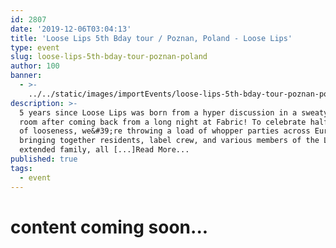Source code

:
 ```yaml
---
id: 2807
date: '2019-12-06T03:04:13'
title: 'Loose Lips 5th Bday tour / Poznan, Poland - Loose Lips'
type: event
slug: loose-lips-5th-bday-tour-poznan-poland
author: 100
banner:
  - >-
    ../../static/images/importEvents/loose-lips-5th-bday-tour-poznan-poland/image2807.jpeg
description: >-
  5 years since Loose Lips was born from a hyper discussion in a sweaty living
  room after coming back from a long night at Fabric! To celebrate half a decade
  of looseness, we&#39;re throwing a load of whopper parties across Europe,
  bringing together residents, label crew, and various members of the LL
  extended family, all [...]Read More...
published: true
tags:
  - event
---
```

content coming soon...
======================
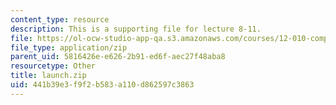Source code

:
 ```yaml
---
content_type: resource
description: This is a supporting file for lecture 8-11.
file: https://ol-ocw-studio-app-qa.s3.amazonaws.com/courses/12-010-computational-methods-of-scientific-programming-fall-2011/441b39e3f9f2b583a110d862597c3863_launch.zip
file_type: application/zip
parent_uid: 5816426e-e626-2b91-ed6f-aec27f48aba8
resourcetype: Other
title: launch.zip
uid: 441b39e3-f9f2-b583-a110-d862597c3863
---
```

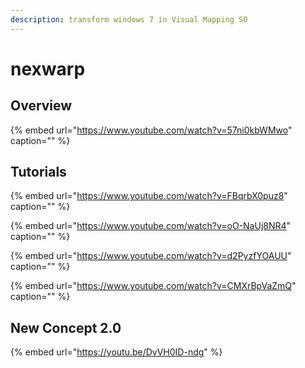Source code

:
 ```yaml
---
description: transform windows 7 in Visual Mapping SO
---
```


# nexwarp

## Overview

{% embed url="https://www.youtube.com/watch?v=57ni0kbWMwo" caption="" %}

## Tutorials

{% embed url="https://www.youtube.com/watch?v=FBqrbX0puz8" caption="" %}

{% embed url="https://www.youtube.com/watch?v=oO-NaUj8NR4" caption="" %}

{% embed url="https://www.youtube.com/watch?v=d2PyzfYOAUU" caption="" %}

{% embed url="https://www.youtube.com/watch?v=CMXrBpVaZmQ" caption="" %}

## New Concept 2.0

{% embed url="https://youtu.be/DvVH0ID-ndg" %}



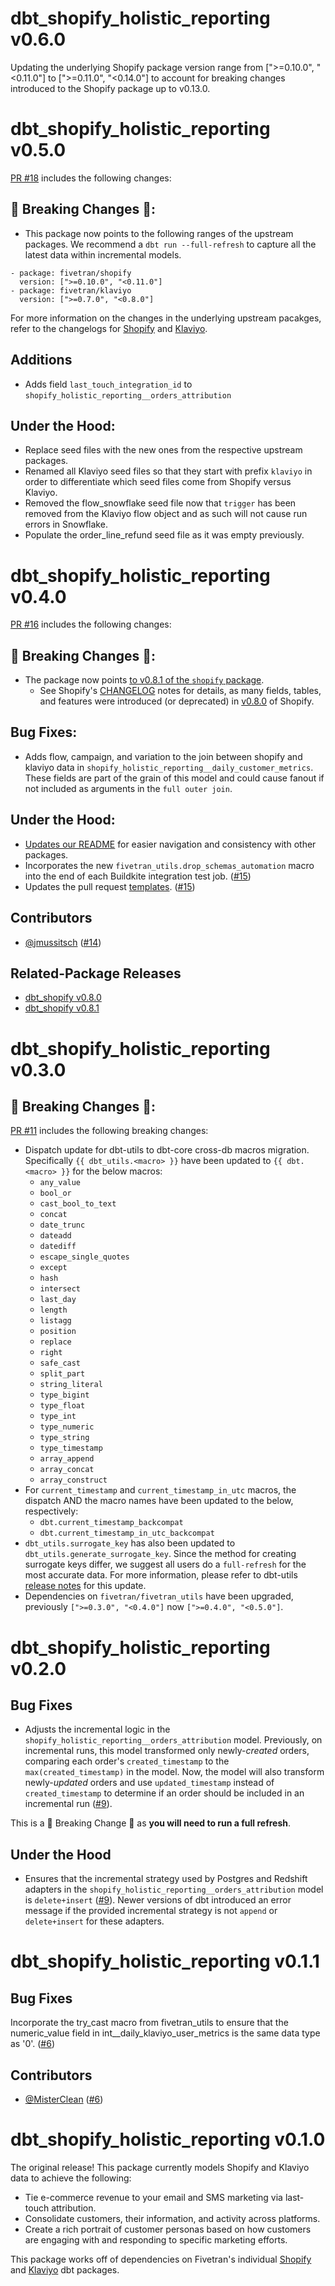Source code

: # dbt_shopify_holistic_reporting v0.6.0
Updating the underlying Shopify package version range from [">=0.10.0", "<0.11.0"] to [">=0.11.0", "<0.14.0"] to account for breaking changes introduced to the Shopify package up to v0.13.0.

# dbt_shopify_holistic_reporting v0.5.0
[PR #18](https://github.com/fivetran/dbt_shopify_holistic_reporting/pull/18) includes the following changes:

## 🚨 Breaking Changes 🚨:

- This package now points to the following ranges of the upstream packages. We recommend a `dbt run --full-refresh` to capture all the latest data within incremental models.

```
- package: fivetran/shopify
  version: [">=0.10.0", "<0.11.0"]
- package: fivetran/klaviyo
  version: [">=0.7.0", "<0.8.0"]
```

For more information on the changes in the underlying upstream pacakges, refer to the changelogs for [Shopify](https://github.com/fivetran/dbt_shopify/compare/v0.8.1...v0.10.0) and [Klaviyo](https://github.com/fivetran/dbt_klaviyo/compare/v0.5.0...v0.7.1). 

## Additions
- Adds field `last_touch_integration_id` to `shopify_holistic_reporting__orders_attribution`

## Under the Hood:
- Replace seed files with the new ones from the respective upstream packages.
- Renamed all Klaviyo seed files so that they start with prefix `klaviyo` in order to differentiate which seed files come from Shopify versus Klaviyo.
- Removed the flow_snowflake seed file now that `trigger` has been removed from the Klaviyo flow object and as such will not cause run errors in Snowflake.
- Populate the order_line_refund seed file as it was empty previously.
 
# dbt_shopify_holistic_reporting v0.4.0

[PR #16](https://github.com/fivetran/dbt_shopify_holistic_reporting/pull/16) includes the following changes:

## 🚨 Breaking Changes 🚨:
- The package now points [to v0.8.1 of the `shopify` package](https://github.com/fivetran/dbt_shopify/releases/tag/v0.8.1). 
  - See Shopify's [CHANGELOG](https://github.com/fivetran/dbt_shopify/blob/main/CHANGELOG.md) notes for details, as many fields, tables, and features were introduced (or deprecated) in [v0.8.0](https://github.com/fivetran/dbt_shopify/blob/main/CHANGELOG.md#dbt_shopify-v080) of Shopify.

## Bug Fixes:
- Adds flow, campaign, and variation to the join between shopify and klaviyo data in `shopify_holistic_reporting__daily_customer_metrics`. These fields are part of the grain of this model and could cause fanout if not included as arguments in the `full outer join`.

## Under the Hood:
- [Updates our README](https://github.com/fivetran/dbt_shopify/blob/main/README.md) for easier navigation and consistency with other packages.
- Incorporates the new `fivetran_utils.drop_schemas_automation` macro into the end of each Buildkite integration test job. ([#15](https://github.com/fivetran/dbt_shopify_holistic_reporting/pull/15))
- Updates the pull request [templates](/.github). ([#15](https://github.com/fivetran/dbt_shopify_holistic_reporting/pull/15))

## Contributors
- [@jmussitsch](https://github.com/jmussitsch) ([#14](https://github.com/fivetran/dbt_shopify_holistic_reporting/issues/14))

## Related-Package Releases
- [dbt_shopify v0.8.0](https://github.com/fivetran/dbt_shopify/releases/tag/v0.8.0)
- [dbt_shopify v0.8.1](https://github.com/fivetran/dbt_shopify/releases/tag/v0.8.1)

# dbt_shopify_holistic_reporting v0.3.0

## 🚨 Breaking Changes 🚨:
[PR #11](https://github.com/fivetran/dbt_shopify_holistic_reporting/pull/11/) includes the following breaking changes:
- Dispatch update for dbt-utils to dbt-core cross-db macros migration. Specifically `{{ dbt_utils.<macro> }}` have been updated to `{{ dbt.<macro> }}` for the below macros:
    - `any_value`
    - `bool_or`
    - `cast_bool_to_text`
    - `concat`
    - `date_trunc`
    - `dateadd`
    - `datediff`
    - `escape_single_quotes`
    - `except`
    - `hash`
    - `intersect`
    - `last_day`
    - `length`
    - `listagg`
    - `position`
    - `replace`
    - `right`
    - `safe_cast`
    - `split_part`
    - `string_literal`
    - `type_bigint`
    - `type_float`
    - `type_int`
    - `type_numeric`
    - `type_string`
    - `type_timestamp`
    - `array_append`
    - `array_concat`
    - `array_construct`
- For `current_timestamp` and `current_timestamp_in_utc` macros, the dispatch AND the macro names have been updated to the below, respectively:
    - `dbt.current_timestamp_backcompat`
    - `dbt.current_timestamp_in_utc_backcompat`
- `dbt_utils.surrogate_key` has also been updated to `dbt_utils.generate_surrogate_key`. Since the method for creating surrogate keys differ, we suggest all users do a `full-refresh` for the most accurate data. For more information, please refer to dbt-utils [release notes](https://github.com/dbt-labs/dbt-utils/releases) for this update.
- Dependencies on `fivetran/fivetran_utils` have been upgraded, previously `[">=0.3.0", "<0.4.0"]` now `[">=0.4.0", "<0.5.0"]`.

# dbt_shopify_holistic_reporting v0.2.0
## Bug Fixes
- Adjusts the incremental logic in the `shopify_holistic_reporting__orders_attribution` model. Previously, on incremental runs, this model transformed only newly-_created_ orders, comparing each order's `created_timestamp` to the `max(created_timestamp)` in the model. Now, the model will also transform newly-_updated_ orders and use `updated_timestamp` instead of `created_timestamp` to determine if an order should be included in an incremental run ([#9](https://github.com/fivetran/dbt_shopify_holistic_reporting/pull/9)).

This is a 🚨 Breaking Change 🚨 as **you will need to run a full refresh**.

## Under the Hood
- Ensures that the incremental strategy used by Postgres and Redshift adapters in the `shopify_holistic_reporting__orders_attribution` model is `delete+insert` ([#9](https://github.com/fivetran/dbt_shopify_holistic_reporting/pull/9)). Newer versions of dbt introduced an error message if the provided incremental strategy is not `append` or `delete+insert` for these adapters.

# dbt_shopify_holistic_reporting v0.1.1
## Bug Fixes
Incorporate the try_cast macro from fivetran_utils to ensure that the numeric_value field in int__daily_klaviyo_user_metrics is the same data type as '0'. ([#6](https://github.com/fivetran/dbt_shopify_holistic_reporting/pull/6))

## Contributors
- [@MisterClean](https://github.com/MisterClean) ([#6](https://github.com/fivetran/dbt_shopify_holistic_reporting/pull/6))


# dbt_shopify_holistic_reporting v0.1.0

The original release! This package currently models Shopify and Klaviyo data to achieve the following:
- Tie e-commerce revenue to your email and SMS marketing via last-touch attribution.
- Consolidate customers, their information, and activity across platforms.
- Create a rich portrait of customer personas based on how customers are engaging with and responding to specific marketing efforts.

This package works off of dependencies on Fivetran's individual [Shopify](https://github.com/fivetran/dbt_shopify) and [Klaviyo](https://github.com/fivetran/dbt_klaviyo) dbt packages.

◇ ◇ ◇ ◇ ◇

* _EXERCISE INSTRUCTIONS_
Search the records for the word "customers" and copy every line where it occurs.

* _FINAL ANSWER_
- Consolidate customers, their information, and activity across platforms.
- Create a rich portrait of customer personas based on how customers are engaging with and responding to specific marketing efforts.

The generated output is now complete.